>>>

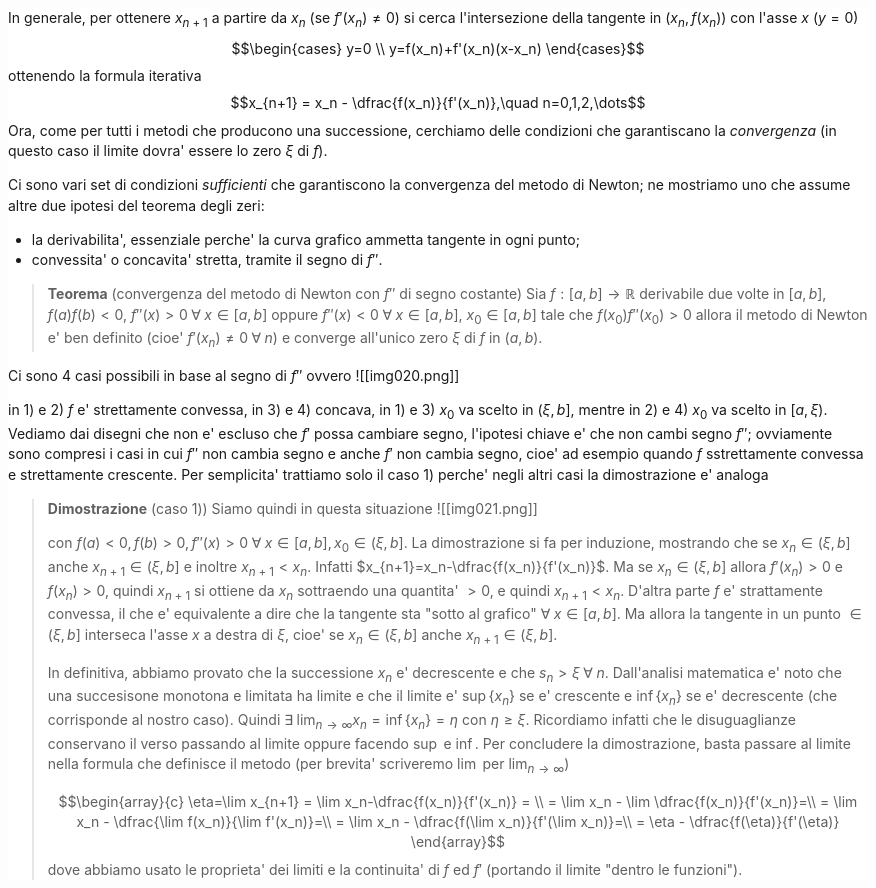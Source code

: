 In generale, per ottenere $x_{n+1}$ a partire da $x_n$ (se $f'(x_n)\neq0$) si cerca l'intersezione della tangente in $(x_n, f(x_n))$ con l'asse $x$ ($y=0$)
$$\begin{cases}
y=0 \\
y=f(x_n)+f'(x_n)(x-x_n)
\end{cases}$$
ottenendo la formula iterativa
$$x_{n+1} = x_n - \dfrac{f(x_n)}{f'(x_n)},\quad n=0,1,2,\dots$$
Ora, come per tutti i metodi che producono una successione, cerchiamo delle condizioni che garantiscano la *convergenza* (in questo caso il limite dovra' essere lo zero $\xi$ di $f$).

Ci sono vari set di condizioni *sufficienti* che garantiscono la convergenza del metodo di Newton; ne mostriamo uno che assume altre due ipotesi del teorema degli zeri:
- la derivabilita', essenziale perche' la curva grafico ammetta tangente in ogni punto;
- convessita' o concavita' stretta, tramite il segno di $f''$.

> **Teorema** (convergenza del metodo di Newton con $f''$ di segno costante)
> Sia $f:[a,b]\to\mathbb{R}$ derivabile due volte in $[a,b]$, $f(a)f(b)\lt0$, $f''(x)\gt0\;\forall\;x\in[a,b]$ oppure $f''(x)\lt0\;\forall\;x\in[a,b]$, $x_0\in[a,b]$ tale che $f(x_0)f''(x_0)\gt0$ allora il metodo di Newton e' ben definito (cioe' $f'(x_n)\neq0\;\forall\;n$) e converge all'unico zero $\xi$ di $f$ in $(a,b)$.

 Ci sono 4 casi possibili in base al segno di $f''$ ovvero
 ![[img020.png]]

in $1)$ e $2)$ $f$ e' strettamente convessa, in $3)$ e $4)$ concava, in $1)$ e $3)$ $x_0$ va scelto in $(\xi, b]$, mentre in $2)$ e $4)$ $x_0$ va scelto in $[a, \xi)$.
Vediamo dai disegni che non e' escluso che $f'$ possa cambiare segno, l'ipotesi chiave e' che non cambi segno $f''$; ovviamente sono compresi i casi in cui $f''$ non cambia segno e anche $f'$ non cambia segno, cioe' ad esempio quando $f$ sstrettamente convessa e strettamente crescente.
Per semplicita' trattiamo solo il caso $1)$ perche' negli altri casi la dimostrazione e' analoga

>**Dimostrazione** (caso $1)$)
>Siamo quindi in questa situazione
>![[img021.png]]
>
>con $f(a)\lt0, f(b)\gt0, f''(x)\gt0\;\forall\;x\in[a,b], x_0\in(\xi,b]$.
>La dimostrazione si fa per induzione, mostrando che se $x_n\in(\xi,b]$ anche $x_{n+1} \in(\xi,b]$ e inoltre $x_{n+1}\lt x_n$. Infatti $x_{n+1}=x_n-\dfrac{f(x_n)}{f'(x_n)}$.
>Ma se $x_n\in(\xi,b]$ allora $f'(x_n)\gt0$ e $f(x_n)\gt0$, quindi $x_{n+1}$ si ottiene da $x_n$ sottraendo una quantita' $\gt0$, e quindi $x_{n+1}\lt x_n$.
>D'altra parte $f$ e' strattamente convessa, il che e' equivalente a dire che la tangente sta "sotto al grafico" $\forall\;x\in[a,b]$.
>Ma allora la tangente in un punto $\in(\xi,b]$ interseca l'asse $x$ a destra di $\xi$, cioe' se $x_n\in(\xi,b]$ anche $x_{n+1}\in(\xi,b]$.
>
>In definitiva, abbiamo provato che la successione ${x_n}$ e' decrescente e che $s_n\gt\xi\;\forall\;n$.
>Dall'analisi matematica e' noto che una succesisone monotona e limitata ha limite e che il limite e' $\sup\{x_n\}$ se e' crescente e $\inf\{x_n\}$ se e' decrescente (che corrisponde al nostro caso).
>Quindi $\exists\;\lim_{n\to\infty}x_n = \inf\{x_n\} = \eta$ con $\eta\ge\xi$.
>Ricordiamo infatti che le disuguaglianze conservano il verso passando al limite oppure facendo $\sup$ e $\inf$.
>Per concludere la dimostrazione, basta passare al limite nella formula che definisce il metodo (per brevita' scriveremo $\lim$ per $\lim_{n\to\infty}$)
>
>$$\begin{array}{c}
\eta=\lim x_{n+1} = \lim x_n-\dfrac{f(x_n)}{f'(x_n)} = \\
= \lim x_n - \lim \dfrac{f(x_n)}{f'(x_n)}=\\
= \lim x_n - \dfrac{\lim f(x_n)}{\lim f'(x_n)}=\\
= \lim x_n - \dfrac{f(\lim x_n)}{f'(\lim x_n)}=\\
= \eta - \dfrac{f(\eta)}{f'(\eta)}
\end{array}$$
> dove abbiamo usato le proprieta' dei limiti e la continuita' di $f$ ed $f'$ (portando il limite "dentro le funzioni").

<<<

- [WHAT IS NEEDED]: Among the lines of the material above, count those that include "punto" and report that number alone.

- [EXERCISE RESULT]: 2